Como não poderia deixar de ser, assistimos a um autêntico circo por conta da chegada das vacinas. Desde entrevistas em modo de encher-chouriços, a gente de mamocas à mostra e ao conflito entre a GNR e PSP por causa da escolta das mesmas, houve forró para todos os gostos.
Passou-se do formato “números do Covid” para o formato “vêm aí as vacinas” e, depois, para o formato “vacinação em direto”. Esqueceu-se a competência, rigor, profissionalismo e sinceridade com que devem ser abordados e informados todos os temas sobre saúde, os quais não se limitam, infelizmente, à Covid. E tudo isto, todo este circo, foi despoletado pela vacinação conjunta de 605 profissionais de saúde! Isso mesmo, 605.
Cá pela Guarda, incapazes de concorrermos com outras paragens pelo tempo de antena para reportagens da treta, improvisou-se. O conselho de administração da ULS da Guarda resolveu anunciar com foguetório a chegada de 55 «novos» médicos como se de igual número de D. Sebastiões se tratasse! Apelidou-os de «lufada de ar fresco», coisa que curiosamente ninguém se atreveu a fazer quando o próprio conselho de administração entrou há pouco tempo em funções…
Note-se que desses 55 clínicos, 42 vêm fazer o internato em formação geral e 13 para especialização em psiquiatria, cirurgia geral, medicina geral e familiar, pneumologia, medicina interna e pediatria, mas nenhum nas áreas mais carenciadas do nosso hospital, como sejam a cardiologia, oftalmologia ou a ortopedia. Acresce que o mais certo é a maioria destes clínicos, anunciados como uma «lufada de ar fresco», saírem um dia pela porta por onde agora entrou a dita aragem, como tem sucedido com as sucessivas fornadas de médicos exibidos em semelhantes espetáculos circenses de administrações anteriores.
Entretanto, os problemas mais prementes da instituição continuam por resolver, desde inúmeras direções de serviço por nomear há anos, até uma completa ausência de diálogo da administração com vários clínicos, causadora do colapso funcional de mais do que um serviço. Esses problemas que já vêm de trás e têm sido artificialmente engordados pela administração atual, só conseguiram amplificar aqueles que nos caíram em cima por causa da Covid. E não serão a propaganda e o marketing habituais do sistema a conseguir fazer esquecer os fracassos de gestão, organização e produção do nosso hospital.

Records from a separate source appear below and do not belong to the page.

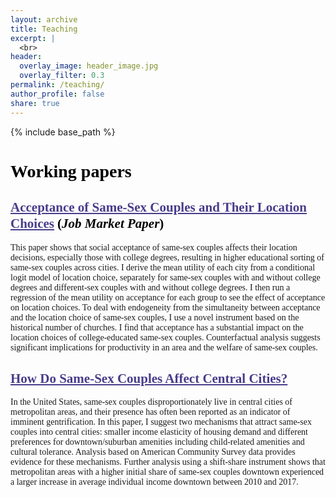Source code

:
 ```yaml
---
layout: archive
title: Teaching
excerpt: |
  <br>
header:
  overlay_image: header_image.jpg
  overlay_filter: 0.3
permalink: /teaching/
author_profile: false
share: true
---
```

{% include base_path %}

<!--- below converts page to collection --->
<!---
{% for post in site.publications reversed %}
  {% include archive-single.html %}
{% endfor %}
--->

# <a style="font-family:verdana; color: black;">Working papers</a>
<!-- * <b>Alcantara, R.</b>, Edwards, WB., Millet, G., Grabowski, A. [Predicting continuous ground reaction forces from accelerometers during uphill and downhill running: A Recurrent neural network solution.](https://doi.org/10.7717/peerj.12752) PeerJ (2022). -->
<!--
<a href="https://www.dropbox.com/scl/fi/ikdrhqgmh7nizk42z7pls/Kim_JMP.pdf?rlkey=dkawzeyc2eoaqw8hu7jw5l0p9&dl=0" style="color: black; text-decoration: underline;text-decoration-style: dotted;">custom link</a>
## <a href="https://www.dropbox.com/scl/fi/ikdrhqgmh7nizk42z7pls/Kim_JMP.pdf?rlkey=dkawzeyc2eoaqw8hu7jw5l0p9&dl=0" style="color: black; text-decoration: underline;text-decoration-style: dotted;">Acceptance of Same-Sex Couples and Their Location Choices</a>
-->

<!--
## [<span style="color: royalblue; text-decoration-style: solid;text-decoration-color: #3effb1;">Acceptance of Same-Sex Couples and Their Location Choices</span>](https://www.dropbox.com/scl/fi/ikdrhqgmh7nizk42z7pls/Kim_JMP.pdf?rlkey=dkawzeyc2eoaqw8hu7jw5l0p9&dl=0) -->
## <a href="https://www.dropbox.com/scl/fi/ikdrhqgmh7nizk42z7pls/Kim_JMP.pdf?rlkey=dkawzeyc2eoaqw8hu7jw5l0p9&dl=0" style="font-family:verdana; color: darkslateblue; text-decoration: underline;text-decoration-style: solid;text-decoration-color: 007AFF;">Acceptance of Same-Sex Couples and Their Location Choices</a> <a style="font-family:verdana; color: black">(<em>Job Market Paper</em>)</a>
<p style="font-family:verdana">This paper shows that social acceptance of same-sex couples affects their location decisions, especially those with college degrees, resulting in higher educational sorting of same-sex couples across cities. I derive the mean utility of each city from a conditional logit model of location choice, separately for same-sex couples with and without college degrees and different-sex couples with and without college degrees. I then run a regression of the mean utility on acceptance for each group to see the effect of acceptance on location choices. To deal with endogeneity from the simultaneity between acceptance and the location choice of same-sex couples, I use a novel instrument based on the historical number of churches. I find that acceptance has a substantial impact on the location choices of college-educated same-sex couples. Counterfactual analysis suggests significant implications for productivity in an area and the welfare of same-sex couples.</p>


## <a href="https://www.dropbox.com/scl/fi/bx8n83i3rbqlv54qsk27x/Kim_WithinCity.pdf?rlkey=uhp7zviz609ywlhclbc8arsol&dl=0" style="font-family:verdana; color: darkslateblue; text-decoration: underline;text-decoration-style: solid;text-decoration-color: 488AC7;">How Do Same-Sex Couples Affect Central Cities?</a>
<p style="font-family:verdana">In the United States, same-sex couples disproportionately live in central cities of metropolitan areas, and their presence has often been reported as an indicator of imminent gentrification. In this paper, I suggest two mechanisms that attract same-sex couples into central cities: smaller income elasticity of housing demand and different preferences for downtown/suburban amenities including child-related amenities and cultural tolerance. Analysis based on American Community Survey data provides evidence for these mechanisms. Further analysis using a shift-share instrument shows that metropolitan areas with a higher initial share of same-sex couples downtown experienced a larger increase in average individual income downtown between 2010 and 2017.</p>

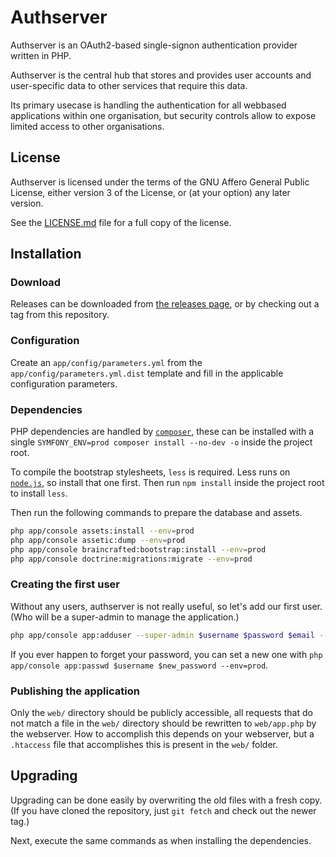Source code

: # Authserver

Authserver is an OAuth2-based single-signon authentication provider written in PHP.

Authserver is the central hub that stores and provides user accounts and user-specific data to other services that
require this data.

Its primary usecase is handling the authentication for all webbased applications within one organisation,
but security controls allow to expose limited access to other organisations.

## License

Authserver is licensed under the terms of the GNU Affero General Public License, either version 3 of the License,
or (at your option) any later version.

See the [LICENSE.md](https://github.com/vierbergenlars/authserver/blob/master/LICENSE.md) file for a full copy of the license.

## Installation

### Download

Releases can be downloaded from [the releases page](https://github.com/vierbergenlars/authserver/releases),
or by checking out a tag from this repository.

### Configuration

Create an `app/config/parameters.yml` from the `app/config/parameters.yml.dist` template and fill in the applicable
configuration parameters.

### Dependencies

PHP dependencies are handled by [`composer`](https://getcomposer.org/),
these can be installed with a single `SYMFONY_ENV=prod composer install --no-dev -o` inside the project root.

To compile the bootstrap stylesheets, `less` is required. Less runs on  [`node.js`](https://nodejs.org/),
so install that one first. Then run `npm install` inside the project root to install `less`.

Then run the following commands to prepare the database and assets.

```bash
php app/console assets:install --env=prod
php app/console assetic:dump --env=prod
php app/console braincrafted:bootstrap:install --env=prod
php app/console doctrine:migrations:migrate --env=prod
```

### Creating the first user

Without any users, authserver is not really useful, so let's add our first user.
(Who will be a super-admin to manage the application.)

```bash
php app/console app:adduser --super-admin $username $password $email --env=prod
```

If you ever happen to forget your password,
you can set a new one with `php app/console app:passwd $username $new_password --env=prod`.

### Publishing the application

Only the `web/` directory should be publicly accessible, all requests that do not match a file in the `web/` directory
should be rewritten to `web/app.php` by the webserver. How to accomplish this depends on your webserver,
but a `.htaccess` file that accomplishes this is present in the `web/` folder.

## Upgrading

Upgrading can be done easily by overwriting the old files with a fresh copy.
(If you have cloned the repository, just `git fetch` and check out the newer tag.)

Next, execute the same commands as when installing the dependencies.





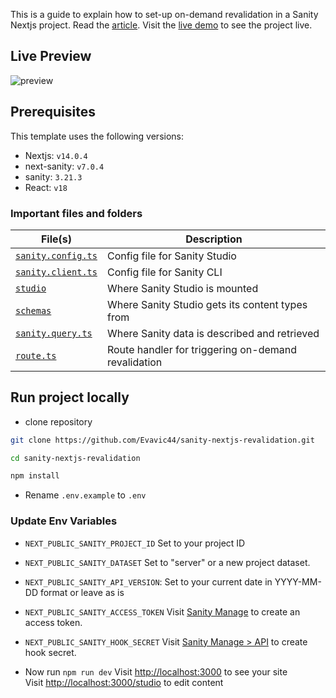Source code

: This is a guide to explain how to set-up on-demand revalidation in a Sanity Nextjs project. Read the [article](article-link). Visit the [live demo](live-demo) to see the project live.

## Live Preview

![preview][preview]

## Prerequisites

This template uses the following versions:

- Nextjs: `v14.0.4`
- next-sanity: `v7.0.4`
- sanity: `3.21.3`
- React: `v18`

### Important files and folders

| File(s)                                        | Description                                         |
| ---------------------------------------------- | --------------------------------------------------- |
| [`sanity.config.ts`](sanity.config.ts)         | Config file for Sanity Studio                       |
| [`sanity.client.ts`](lib/sanity.client.ts)     | Config file for Sanity CLI                          |
| [`studio`](./app/studio/[[...index]]/page.tsx) | Where Sanity Studio is mounted                      |
| [`schemas`](./schema/index.ts)                 | Where Sanity Studio gets its content types from     |
| [`sanity.query.ts`](./lib/sanity.query.ts)     | Where Sanity data is described and retrieved        |
| [`route.ts`](./app/api/revalidate/route.ts)    | Route handler for triggering on-demand revalidation |

## Run project locally

- clone repository

```bash
git clone https://github.com/Evavic44/sanity-nextjs-revalidation.git

cd sanity-nextjs-revalidation

npm install
```

- Rename `.env.example` to `.env`

### Update Env Variables

- `NEXT_PUBLIC_SANITY_PROJECT_ID` Set to your project ID
- `NEXT_PUBLIC_SANITY_DATASET` Set to "server" or a new project dataset.
- `NEXT_PUBLIC_SANITY_API_VERSION`: Set to your current date in YYYY-MM-DD format or leave as is
- `NEXT_PUBLIC_SANITY_ACCESS_TOKEN` Visit [Sanity Manage][sanity-manage] to create an access token.
- `NEXT_PUBLIC_SANITY_HOOK_SECRET` Visit [Sanity Manage > API][sanity-manage] to create hook secret.

- Now run `npm run dev`
  Visit [http://localhost:3000][3000] to see your site <br />
  Visit [http://localhost:3000/studio][3000-studio] to edit content

<!-- LINK VARIABLES -->

[article-link]: https://victoreke.com/blog/sanity-webhooks-and-on-demand-revalidation
[live-demo]: https://sanity-nextjs-revalidate.vercel.app
[sanity-manage]: https://sanity.io/manage
[3000]: http://localhost:3000
[3000-studio]: http://localhost:3000/studio
[preview]: https://github.com/Evavic44/sanity-nextjs-revalidation/assets/62628408/4108cfc2-e483-4f28-840e-bc094ac63f4c
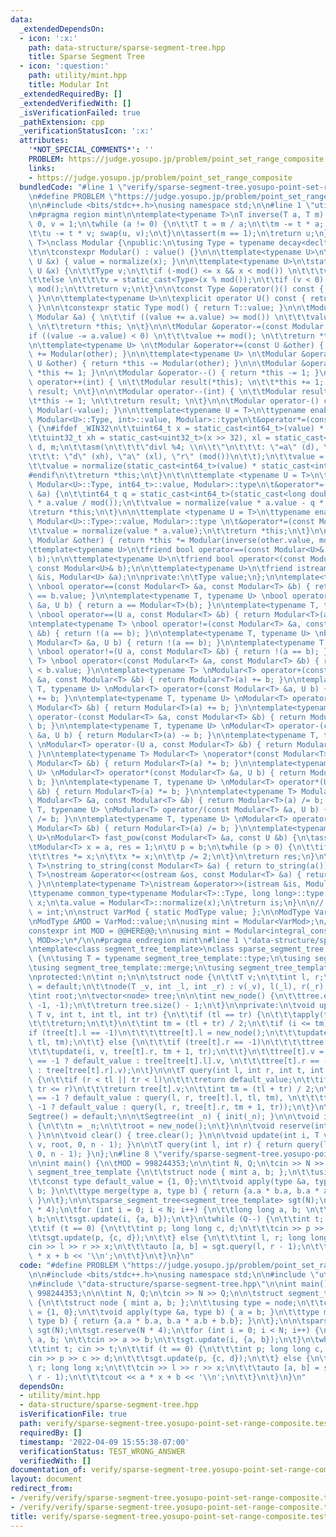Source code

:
 ```yaml
---
data:
  _extendedDependsOn:
  - icon: ':x:'
    path: data-structure/sparse-segment-tree.hpp
    title: Sparse Segment Tree
  - icon: ':question:'
    path: utility/mint.hpp
    title: Modular Int
  _extendedRequiredBy: []
  _extendedVerifiedWith: []
  _isVerificationFailed: true
  _pathExtension: cpp
  _verificationStatusIcon: ':x:'
  attributes:
    '*NOT_SPECIAL_COMMENTS*': ''
    PROBLEM: https://judge.yosupo.jp/problem/point_set_range_composite
    links:
    - https://judge.yosupo.jp/problem/point_set_range_composite
  bundledCode: "#line 1 \"verify/sparse-segment-tree.yosupo-point-set-range-composite.test.cpp\"\
    \n#define PROBLEM \"https://judge.yosupo.jp/problem/point_set_range_composite\"\
    \n\n#include <bits/stdc++.h>\nusing namespace std;\n\n#line 1 \"utility/mint.hpp\"\
    \n#pragma region mint\n\ntemplate<typename T>\nT inverse(T a, T m) {\n\tT u =\
    \ 0, v = 1;\n\twhile (a != 0) {\n\t\tT t = m / a;\n\t\tm -= t * a; swap(a, m);\n\
    \t\tu -= t * v; swap(u, v);\n\t}\n\tassert(m == 1);\n\treturn u;\n}\n\ntemplate<typename\
    \ T>\nclass Modular {\npublic:\n\tusing Type = typename decay<decltype(T::value)>::type;\n\
    \t\n\tconstexpr Modular() : value() {}\n\n\ttemplate<typename U>\n\tModular(const\
    \ U &x) { value = normalize(x); }\n\n\ttemplate<typename U>\n\tstatic Type normalize(const\
    \ U &x) {\n\t\tType v;\n\t\tif (-mod() <= x && x < mod()) \n\t\t\tv = static_cast<Type>(x);\n\
    \t\telse \n\t\t\tv = static_cast<Type>(x % mod());\n\t\tif (v < 0) \n\t\t\tv +=\
    \ mod();\n\t\treturn v;\n\t}\n\n\tconst Type &operator()() const { return value;\
    \ }\n\n\ttemplate<typename U>\n\texplicit operator U() const { return static_cast<U>(value);\
    \ }\n\n\tconstexpr static Type mod() { return T::value; }\n\n\tModular &operator+=(const\
    \ Modular &a) { \n\t\tif ((value += a.value) >= mod()) \n\t\t\tvalue -= mod();\
    \ \n\t\treturn *this; \n\t}\n\n\tModular &operator-=(const Modular &a) { \n\t\t\
    if ((value -= a.value) < 0) \n\t\t\tvalue += mod(); \n\t\treturn *this; \n\t}\n\
    \n\ttemplate<typename U> \n\tModular &operator+=(const U &other) { return *this\
    \ += Modular(other); }\n\n\ttemplate<typename U> \n\tModular &operator-=(const\
    \ U &other) { return *this -= Modular(other); }\n\n\tModular &operator++() { return\
    \ *this += 1; }\n\n\tModular &operator--() { return *this -= 1; }\n\n\tModular\
    \ operator++(int) { \n\t\tModular result(*this); \n\t\t*this += 1; \n\t\treturn\
    \ result; \n\t}\n\n\tModular operator--(int) { \n\t\tModular result(*this);\n\t\
    \t*this -= 1; \n\t\treturn result; \n\t}\n\n\tModular operator-() const { return\
    \ Modular(-value); }\n\n\ttemplate<typename U = T>\n\ttypename enable_if<is_same<typename\
    \ Modular<U>::Type, int>::value, Modular>::type\n\t&operator*=(const Modular &a)\
    \ {\n#ifdef _WIN32\n\t\tuint64_t x = static_cast<int64_t>(value) * static_cast<int64_t>(a.value);\n\
    \t\tuint32_t xh = static_cast<uint32_t>(x >> 32), xl = static_cast<uint32_t>(x),\
    \ d, m;\n\t\tasm(\n\t\t\t\"divl %4; \\n\\t\"\n\t\t\t: \"=a\" (d), \"=d\" (m)\n\
    \t\t\t: \"d\" (xh), \"a\" (xl), \"r\" (mod())\n\t\t);\n\t\tvalue = m;\n#else\n\
    \t\tvalue = normalize(static_cast<int64_t>(value) * static_cast<int64_t>(a.value));\n\
    #endif\n\t\treturn *this;\n\t}\n\t\n\ttemplate <typename U = T>\n\ttypename enable_if<is_same<typename\
    \ Modular<U>::Type, int64_t>::value, Modular>::type\n\t&operator*=(const Modular\
    \ &a) {\n\t\tint64_t q = static_cast<int64_t>(static_cast<long double>(value)\
    \ * a.value / mod());\n\t\tvalue = normalize(value * a.value - q * mod());\n\t\
    \treturn *this;\n\t}\n\n\ttemplate <typename U = T>\n\ttypename enable_if<!is_integral<typename\
    \ Modular<U>::Type>::value, Modular>::type \n\t&operator*=(const Modular &a) {\n\
    \t\tvalue = normalize(value * a.value);\n\t\treturn *this;\n\t}\n\n\tModular &operator/=(const\
    \ Modular &other) { return *this *= Modular(inverse(other.value, mod())); }\n\n\
    \ttemplate<typename U>\n\tfriend bool operator==(const Modular<U>& a, const Modular<U>&\
    \ b);\n\n\ttemplate<typename U>\n\tfriend bool operator<(const Modular<U>& a,\
    \ const Modular<U>& b);\n\n\ttemplate<typename U>\n\tfriend istream &operator>>(istream\
    \ &is, Modular<U> &a);\n\nprivate:\n\tType value;\n};\n\ntemplate<typename T>\
    \ \nbool operator==(const Modular<T> &a, const Modular<T> &b) { return a.value\
    \ == b.value; }\n\ntemplate<typename T, typename U> \nbool operator==(const Modular<T>\
    \ &a, U b) { return a == Modular<T>(b); }\n\ntemplate<typename T, typename U>\
    \ \nbool operator==(U a, const Modular<T> &b) { return Modular<T>(a) == b; }\n\
    \ntemplate<typename T> \nbool operator!=(const Modular<T> &a, const Modular<T>\
    \ &b) { return !(a == b); }\n\ntemplate<typename T, typename U> \nbool operator!=(const\
    \ Modular<T> &a, U b) { return !(a == b); }\n\ntemplate<typename T, typename U>\
    \ \nbool operator!=(U a, const Modular<T> &b) { return !(a == b); }\n\ntemplate<typename\
    \ T> \nbool operator<(const Modular<T> &a, const Modular<T> &b) { return a.value\
    \ < b.value; }\n\ntemplate<typename T> \nModular<T> operator+(const Modular<T>\
    \ &a, const Modular<T> &b) { return Modular<T>(a) += b; }\n\ntemplate<typename\
    \ T, typename U> \nModular<T> operator+(const Modular<T> &a, U b) { return Modular<T>(a)\
    \ += b; }\n\ntemplate<typename T, typename U> \nModular<T> operator+(U a, const\
    \ Modular<T> &b) { return Modular<T>(a) += b; }\n\ntemplate<typename T> \nModular<T>\
    \ operator-(const Modular<T> &a, const Modular<T> &b) { return Modular<T>(a) -=\
    \ b; }\n\ntemplate<typename T, typename U> \nModular<T> operator-(const Modular<T>\
    \ &a, U b) { return Modular<T>(a) -= b; }\n\ntemplate<typename T, typename U>\
    \ \nModular<T> operator-(U a, const Modular<T> &b) { return Modular<T>(a) -= b;\
    \ }\n\ntemplate<typename T> Modular<T> \noperator*(const Modular<T> &a, const\
    \ Modular<T> &b) { return Modular<T>(a) *= b; }\n\ntemplate<typename T, typename\
    \ U> \nModular<T> operator*(const Modular<T> &a, U b) { return Modular<T>(a) *=\
    \ b; }\n\ntemplate<typename T, typename U> \nModular<T> operator*(U a, const Modular<T>\
    \ &b) { return Modular<T>(a) *= b; }\n\ntemplate<typename T> Modular<T> \noperator/(const\
    \ Modular<T> &a, const Modular<T> &b) { return Modular<T>(a) /= b; }\n\ntemplate<typename\
    \ T, typename U> \nModular<T> operator/(const Modular<T> &a, U b) { return Modular<T>(a)\
    \ /= b; }\n\ntemplate<typename T, typename U> \nModular<T> operator/(U a, const\
    \ Modular<T> &b) { return Modular<T>(a) /= b; }\n\ntemplate<typename T, typename\
    \ U>\nModular<T> fast_pow(const Modular<T> &a, const U &b) {\n\tassert(b >= 0);\n\
    \tModular<T> x = a, res = 1;\n\tU p = b;\n\twhile (p > 0) {\n\t\tif (p & 1) \n\
    \t\t\tres *= x;\n\t\tx *= x;\n\t\tp /= 2;\n\t}\n\treturn res;\n}\n\ntemplate<typename\
    \ T>\nstring to_string(const Modular<T> &a) { return to_string(a()); }\n\ntemplate<typename\
    \ T>\nostream &operator<<(ostream &os, const Modular<T> &a) { return os << a();\
    \ }\n\ntemplate<typename T>\nistream &operator>>(istream &is, Modular<T> &a) {\n\
    \ttypename common_type<typename Modular<T>::Type, long long>::type x;\n\tis >>\
    \ x;\n\ta.value = Modular<T>::normalize(x);\n\treturn is;\n}\n\n// /*\nusing ModType\
    \ = int;\n\nstruct VarMod { static ModType value; };\n\nModType VarMod::value;\n\
    \nModType &MOD = VarMod::value;\n\nusing mint = Modular<VarMod>;\n// */\n\n/*\n\
    constexpr int MOD = @@HERE@@;\n\nusing mint = Modular<integral_constant<decay<decltype(MOD)>::type,\
    \ MOD>>;\n*/\n\n#pragma endregion mint\n#line 1 \"data-structure/sparse-segment-tree.hpp\"\
    \ntemplate<class segment_tree_template>\nclass sparse_segment_tree : public segment_tree_template\
    \ {\n\tusing T = typename segment_tree_template::type;\n\tusing segment_tree_template::default_value;\n\
    \tusing segment_tree_template::merge;\n\tusing segment_tree_template::apply;\n\
    \nprotected:\n\tint n;\n\n\tstruct node {\n\t\tT v;\n\t\tint l, r;\n\t\tnode()\
    \ = default;\n\t\tnode(T _v, int _l, int _r) : v(_v), l(_l), r(_r) {}\n\t};\n\n\
    \tint root;\n\tvector<node> tree;\n\n\tint new_node() {\n\t\ttree.emplace_back(default_value,\
    \ -1, -1);\n\t\treturn tree.size() - 1;\n\t}\n\nprivate:\n\tvoid update(int i,\
    \ T v, int t, int tl, int tr) {\n\t\tif (tl == tr) {\n\t\t\tapply(tree[t].v, v);\n\
    \t\t\treturn;\n\t\t}\n\t\tint tm = (tl + tr) / 2;\n\t\tif (i <= tm) {\n\t\t\t\
    if (tree[t].l == -1)\n\t\t\t\ttree[t].l = new_node();\n\t\t\tupdate(i, v, tree[t].l,\
    \ tl, tm);\n\t\t} else {\n\t\t\tif (tree[t].r == -1)\n\t\t\t\ttree[t].r = new_node();\n\
    \t\t\tupdate(i, v, tree[t].r, tm + 1, tr);\n\t\t}\n\t\ttree[t].v = merge(tree[t].l\
    \ == -1 ? default_value : tree[tree[t].l].v, \n\t\t\ttree[t].r == -1 ? default_value\
    \ : tree[tree[t].r].v);\n\t}\n\n\tT query(int l, int r, int t, int tl, int tr)\
    \ {\n\t\tif (r < tl || tr < l)\n\t\t\treturn default_value;\n\t\tif (l <= tl &&\
    \ tr <= r)\n\t\t\treturn tree[t].v;\n\t\tint tm = (tl + tr) / 2;\n\t\treturn merge(tree[t].l\
    \ == -1 ? default_value : query(l, r, tree[t].l, tl, tm), \n\t\t\ttree[t].r ==\
    \ -1 ? default_value : query(l, r, tree[t].r, tm + 1, tr));\n\t}\n\npublic:\n\t\
    Segtree() = default;\n\n\tSegtree(int _n) { init(_n); }\n\n\tvoid init(int _n)\
    \ {\n\t\tn = _n;\n\t\troot = new_node();\n\t}\n\n\tvoid reserve(int _n) { tree.reserve(_n);\
    \ }\n\n\tvoid clear() { tree.clear(); }\n\n\tvoid update(int i, T v) { update(i,\
    \ v, root, 0, n - 1); }\n\n\tT query(int l, int r) { return query(l, r, root,\
    \ 0, n - 1); }\n};\n#line 8 \"verify/sparse-segment-tree.yosupo-point-set-range-composite.test.cpp\"\
    \n\nint main() {\n\tMOD = 998244353;\n\n\tint N, Q;\n\tcin >> N >> Q;\n\n\tstruct\
    \ segment_tree_template {\n\t\tstruct node { mint a, b; };\n\t\tusing type = node;\n\
    \t\tconst type default_value = {1, 0};\n\t\tvoid apply(type &a, type b) { a =\
    \ b; }\n\t\ttype merge(type a, type b) { return {a.a * b.a, b.a * a.b + b.b};\
    \ }\n\t};\n\n\tsparse_segment_tree<segment_tree_template> sgt(N);\n\tsgt.reserve(N\
    \ * 4);\n\tfor (int i = 0; i < N; i++) {\n\t\tlong long a, b; \n\t\tcin >> a >>\
    \ b;\n\t\tsgt.update(i, {a, b});\n\t}\n\twhile (Q--) {\n\t\tint t; cin >> t;\n\
    \t\tif (t == 0) {\n\t\t\tint p; long long c, d;\n\t\t\tcin >> p >> c >> d;\n\t\
    \t\tsgt.update(p, {c, d});\n\t\t} else {\n\t\t\tint l, r; long long x;\n\t\t\t\
    cin >> l >> r >> x;\n\t\t\tauto [a, b] = sgt.query(l, r - 1);\n\t\t\tcout << a\
    \ * x + b << '\\n';\n\t\t}\n\t}\n}\n"
  code: "#define PROBLEM \"https://judge.yosupo.jp/problem/point_set_range_composite\"\
    \n\n#include <bits/stdc++.h>\nusing namespace std;\n\n#include \"utility/mint.hpp\"\
    \n#include \"data-structure/sparse-segment-tree.hpp\"\n\nint main() {\n\tMOD =\
    \ 998244353;\n\n\tint N, Q;\n\tcin >> N >> Q;\n\n\tstruct segment_tree_template\
    \ {\n\t\tstruct node { mint a, b; };\n\t\tusing type = node;\n\t\tconst type default_value\
    \ = {1, 0};\n\t\tvoid apply(type &a, type b) { a = b; }\n\t\ttype merge(type a,\
    \ type b) { return {a.a * b.a, b.a * a.b + b.b}; }\n\t};\n\n\tsparse_segment_tree<segment_tree_template>\
    \ sgt(N);\n\tsgt.reserve(N * 4);\n\tfor (int i = 0; i < N; i++) {\n\t\tlong long\
    \ a, b; \n\t\tcin >> a >> b;\n\t\tsgt.update(i, {a, b});\n\t}\n\twhile (Q--) {\n\
    \t\tint t; cin >> t;\n\t\tif (t == 0) {\n\t\t\tint p; long long c, d;\n\t\t\t\
    cin >> p >> c >> d;\n\t\t\tsgt.update(p, {c, d});\n\t\t} else {\n\t\t\tint l,\
    \ r; long long x;\n\t\t\tcin >> l >> r >> x;\n\t\t\tauto [a, b] = sgt.query(l,\
    \ r - 1);\n\t\t\tcout << a * x + b << '\\n';\n\t\t}\n\t}\n}\n"
  dependsOn:
  - utility/mint.hpp
  - data-structure/sparse-segment-tree.hpp
  isVerificationFile: true
  path: verify/sparse-segment-tree.yosupo-point-set-range-composite.test.cpp
  requiredBy: []
  timestamp: '2022-04-09 15:55:38-07:00'
  verificationStatus: TEST_WRONG_ANSWER
  verifiedWith: []
documentation_of: verify/sparse-segment-tree.yosupo-point-set-range-composite.test.cpp
layout: document
redirect_from:
- /verify/verify/sparse-segment-tree.yosupo-point-set-range-composite.test.cpp
- /verify/verify/sparse-segment-tree.yosupo-point-set-range-composite.test.cpp.html
title: verify/sparse-segment-tree.yosupo-point-set-range-composite.test.cpp
---
```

O problema não é de agora, mas é exemplar o estado a que chegaram as nossas urgências, com dias em que foi notória a exiguidade dos recursos humanos. Disto, a administração da ULS da Guarda não fala. E não o faz porque não sabe como há de fazer propaganda com o assunto. De facto, para se atirar poeira para os olhos das pessoas, tem pelo menos de haver poeira. E a única coisa que há até agora são 9.800 consultas canceladas só de março a outubro, com as cirurgias a sofrerem uma quebra de 62%. Este resultado, bem pior do que o da maioria dos hospitais, é muito menos imputável à Covid do que à manifesta falta de jeito da administração, desta e da anterior, para um correto relacionamento que seja mobilizador dos profissionais mais válidos e conhecedores da casa. É no que dá alinhar-se cega e fielmente com gente entrincheirada no deixa-andar do sistema e no partido que lá coloca as administrações…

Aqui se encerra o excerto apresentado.